Fremantle Herald
- The 17 August 2013 front page
- Type: newspaper
- Owner: Andrew Smith
- Founded: 1989
- Headquarters: corner of Cliff and Croke Streets, Fremantle
- Sister newspapers: Melville City Herald, Cockburn City Herald and the Perth Voice
- Website: www.fremantleherald.com

= Fremantle Herald =

Newspaper based in Fremantle, Western Australia

Fremantle Herald and similar names have been used for three different newspapers serving Fremantle, Western Australia: The Herald (1867–1886), Fremantle Herald (1913–1919) and a current publication, founded in 1989.

== Colonial Herald ==
James Pearce founded the original Herald in February 1867, publishing weekly.
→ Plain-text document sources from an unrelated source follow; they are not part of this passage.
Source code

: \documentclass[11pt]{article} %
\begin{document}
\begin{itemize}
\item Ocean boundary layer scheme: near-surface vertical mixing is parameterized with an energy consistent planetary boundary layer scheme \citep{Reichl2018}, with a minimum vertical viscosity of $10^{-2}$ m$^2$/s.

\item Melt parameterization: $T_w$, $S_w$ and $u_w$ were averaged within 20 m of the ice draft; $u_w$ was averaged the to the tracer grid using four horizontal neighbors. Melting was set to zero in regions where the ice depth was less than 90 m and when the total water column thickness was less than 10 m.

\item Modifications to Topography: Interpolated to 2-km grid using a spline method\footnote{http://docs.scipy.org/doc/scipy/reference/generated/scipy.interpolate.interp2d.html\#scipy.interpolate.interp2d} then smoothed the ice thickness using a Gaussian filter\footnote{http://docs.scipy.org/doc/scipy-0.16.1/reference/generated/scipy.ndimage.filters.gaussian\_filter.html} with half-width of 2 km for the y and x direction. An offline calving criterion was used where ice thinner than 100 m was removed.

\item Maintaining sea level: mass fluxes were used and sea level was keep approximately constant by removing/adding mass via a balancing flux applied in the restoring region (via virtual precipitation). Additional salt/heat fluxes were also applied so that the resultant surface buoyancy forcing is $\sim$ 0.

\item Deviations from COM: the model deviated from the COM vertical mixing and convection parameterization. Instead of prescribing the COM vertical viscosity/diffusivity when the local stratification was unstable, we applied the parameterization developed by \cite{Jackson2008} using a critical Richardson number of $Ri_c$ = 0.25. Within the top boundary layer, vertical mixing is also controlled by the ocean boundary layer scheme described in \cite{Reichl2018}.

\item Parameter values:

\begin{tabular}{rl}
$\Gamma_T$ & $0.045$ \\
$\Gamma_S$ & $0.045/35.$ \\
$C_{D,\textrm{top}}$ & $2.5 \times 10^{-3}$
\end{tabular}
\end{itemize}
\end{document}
It was pitched at a more working-class audience than its counterparts in Perth at the time, and featured verse, short stories and serials. Pearce was joined by two co-proprietors, William Beresford and James Elphinstone Roe, both of whom, like Pearce, were ex-convicts. The Herald supported social reform and opposed the convict system. Beresford wrote a weekly column, "Chips by a Sandalwood Cutter", which used a fictional character to challenge the morality of the social elite.

In 2013, the Fremantle Local History Collection funded the digitisation of the entire extant collection of the Herald of 1867–1886. The digitisation was carried out by the National Library of Australia, and the scanned archives made available via their Trove search engine.

== World War I ==
In 1913 a new workers' weekly was established, with William Carpenter serving as editor. He lasted less than a year, and subsequently the newspaper became "less friendly" to the labour movement.

This newspaper lasted until 1919, and in May 1921 it was incorporated (along with the Fremantle Times) into the Fremantle Advertiser.

== Modern Herald ==
In 1989, local resident Andrew Smith launched a new Fremantle Herald from a weatherboard house, employing an editor and small team of journalists, production and advertising staff based in East Fremantle, on the corner of King and George Streets. In 1992 the operation was moved to the corner of Cliff and Croke Streets, Fremantle. It now also publishes three titles in other parts of the Perth metropolitan area: the Melville City Herald, the Cockburn City Herald, and the Perth Voice, all of which are letterbox-distributed weeklies. A two-year trial of a paid-for version of the Fremantle Herald failed to gain support from readers and was abandoned in 2005.